Uber has used technology to develop a ride-sharing app.
Now, it’s using it to gather support in Nevada with an online petition drive.
The San Francisco-based company, hours away from a Clark County District Court hearing before Judge Douglas Herndon on Wednesday, began circulating its online petition for support Tuesday in advance of its court date.
The petition is posted on Uber’s website. A spokeswoman for the company said the petition was signed by 3,000 people the first hour it was posted. By midafternoon, the total had climbed to more than 9,000.
The petition is structured in the form of a letter to Gov. Brian Sandoval and Attorney General Catherine Cortez Masto.
“As a Nevadan, I am writing to urge you to stand with the people of Nevada in support of Uber and the choice and opportunity it provides,” the petition letter says.
“Nevadans desperately want and need better, more innovative ways to move around their communities — Uber can help meet that need, as it is currently doing in more than 220 cities and 45 countries around the world.”
The petition says regulators shouldn’t block consumer choice “simply to enrich a deeply entrenched taxi industry.”
The letter says millions of riders have supported Uber by becoming customers and hundreds of thousands have become contracted drivers.
But critics are quick to point out that Uber is operating outside the bounds of the law by providing public transportation without a license.
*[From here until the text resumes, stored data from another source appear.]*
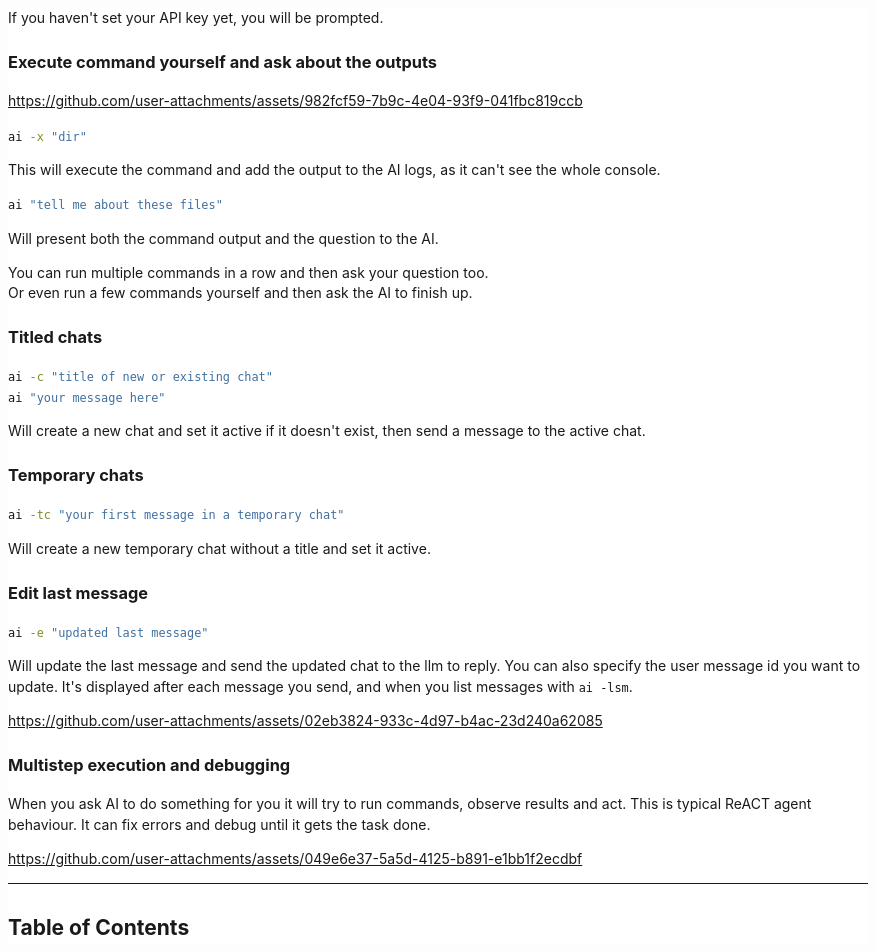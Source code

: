 If you haven't set your API key yet, you will be prompted.

### Execute command yourself and ask about the outputs

https://github.com/user-attachments/assets/982fcf59-7b9c-4e04-93f9-041fbc819ccb

```bash
ai -x "dir"
```
This will execute the command and add the output to the AI logs, as it can't see the whole console.

```bash
ai "tell me about these files"
```
Will present both the command output and the question to the AI.  

You can run multiple commands in a row and then ask your question too.  
Or even run a few commands yourself and then ask the AI to finish up.

### Titled chats

```bash
ai -c "title of new or existing chat"
ai "your message here"
```
Will create a new chat and set it active if it doesn't exist, then send a message to the active chat.

### Temporary chats

```bash
ai -tc "your first message in a temporary chat"
```
Will create a new temporary chat without a title and set it active.

### Edit last message

```bash
ai -e "updated last message"
```
Will update the last message and send the updated chat to the llm to reply. You can also specify the user message id you want to update. It's displayed after each message you send, and when you list messages with `ai -lsm`.

https://github.com/user-attachments/assets/02eb3824-933c-4d97-b4ac-23d240a62085

### Multistep execution and debugging

When you ask AI to do something for you it will try to run commands, observe results and act. This is typical ReACT agent behaviour. 
It can fix errors and debug until it gets the task done.

https://github.com/user-attachments/assets/049e6e37-5a5d-4125-b891-e1bb1f2ecdbf

---

## Table of Contents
Representatives of Clark County’s taxi and limousine industries have met with Uber officials in a bid to get the company licensed in the state. Industry representatives say Uber rejected their overtures, saying they wouldn’t be able to be profitable under the state’s regulatory system.
Uber launched its service Friday, but immediately met resistance from the state’s Department of Business and Industry, which oversees the Nevada Taxicab Authority and the Nevada Transportation Authority.
Enforcement officers from both agencies cited drivers and impounded their vehicles. Uber responded by vowing to back its contracted drivers and providing rental cars for them until vehicles were freed from impoundment. Drivers can be fined up to $10,000 per incident and Uber officials said 11 drivers have been cited.
An Uber spokeswoman didn’t have specifics on the number of rides drivers have provided in Nevada so far, saying that they’ve sold “thousands,” all of them originating outside the city’s resort corridor and away from McCarran International Airport.